The course once had a nice little stream running through the property. It crossed the first fairway and rambled over to the ninth, then took all sorts of crazy turns over by the seventh green and eighth tee. It eventually found its way to the southwestern corner of the property, where it emptied harmlessly into Narragansett Bay. But things changed over the years of neglect. Leaves and twigs and debris clogged the stream and dammed it; the dams forming the ponds have since been breached.

Now, where the first fairway once ran down toward the bay, brambles, briars, and scrub brush have overrun the grounds and grow without regard to other vegetation.
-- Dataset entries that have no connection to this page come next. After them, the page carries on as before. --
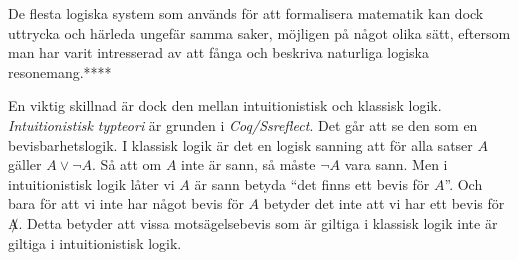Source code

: De flesta logiska system som används för att formalisera matematik kan dock
uttrycka och härleda ungefär samma saker, möjligen på något olika sätt,
eftersom man har varit intresserad av att fånga och beskriva naturliga logiska
resonemang.****

En viktig skillnad är dock den mellan intuitionistisk och klassisk logik.
\emph{Intuitionistisk typteori}\cite{martin1984intuitionistic} är grunden i
\emph{Coq/Ssreflect}\cite{bertot2004interactive}. Det går att se den som en
bevisbarhetslogik. I klassisk logik är det en logisk sanning att för alla
satser $A$ gäller $A \lor \neg A$. Så att om $A$ inte är sann, så måste
$\neg A$ vara sann. Men i intuitionistisk logik låter vi $A$ är sann betyda
``det finns ett bevis för $A$''. Och bara för att vi inte har något bevis för
$A$ betyder det inte att vi har ett bevis för $\not A$. Detta betyder att vissa
motsägelsebevis som är giltiga i klassisk logik inte är giltiga i
intuitionistisk logik. \cite{proofdependent}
Almost smack in the center of a pond that once sat in front of the eighth tee grew a maple tree, recently felled, with a trunk 21/2 feet in diameter and limbs that reached nearly 30 feet high.

Just as it's difficult to look at the Wicked Witch of the West and imagine Miss America, it takes creativity and foresight to view the property on Beavertail Road and envision a golf course. But that's the plan, and it'll happen sometime soon if Robert Munro Clarke has his way.

Clarke has a grand plan -- and a grand piece of property to go with it -- and if everything comes to fruition, the new Beaver Tail Golf Links will truly be something to behold.

The original Beaver Tail Golf Links was a magnificent site. Located on a bluff offering majestic views of Narragansett Bay, Rhode Island Sound, and the Atlantic Ocean, it was built on the estate of Audley Clarke for one person -- the owner. (There's a relation between that Clarke and this Clarke, but don't ask how; it's very complicated.) Robert Clarke first contemplated opening a nine-hole course on the property, but after some research turned up proof the abandoned course was designed by famed golf course architect A.W. Tillinghast -- and even after he discovered that fact, Clarke, a non-golfer who admits he knows next to nothing about the game, had to understand who Tillinghast was and why his work is considered so significant -- his mind started to work.

He likens his find to a "violinist discovering an unidentified Stradivarius." And who would want to waste such an opportunity?

So his plans changed. Now they consist of restoring and modernizing nine holes of Tillinghast's original Beaver Tail, and supplementing those with nine new holes designed in a similar style. (Only nine holes of the original course are still available; the remaining land was sold in the 1970s and used to develop large residential estates.) If Steve Smyers, who's been hired to do the design work once the project reaches that stage, does his job, the style of the two nines will be so similar players won't be able to distinguish between the two.

"The Tillinghast nine would be restored and enhanced," says Smyers, "and the enhancement comes from designing for the modern-day golfer. It definitely needs length and we have to make the tees bigger because there are more people playing. Remember, when the course was built it was built for one person.

"The routing of the original golf course was brilliant in that you're always battling the wind from a different direction. If we can come close to duplicating that on the new holes, and keep the feel of the existing nine, I think we'll be fine."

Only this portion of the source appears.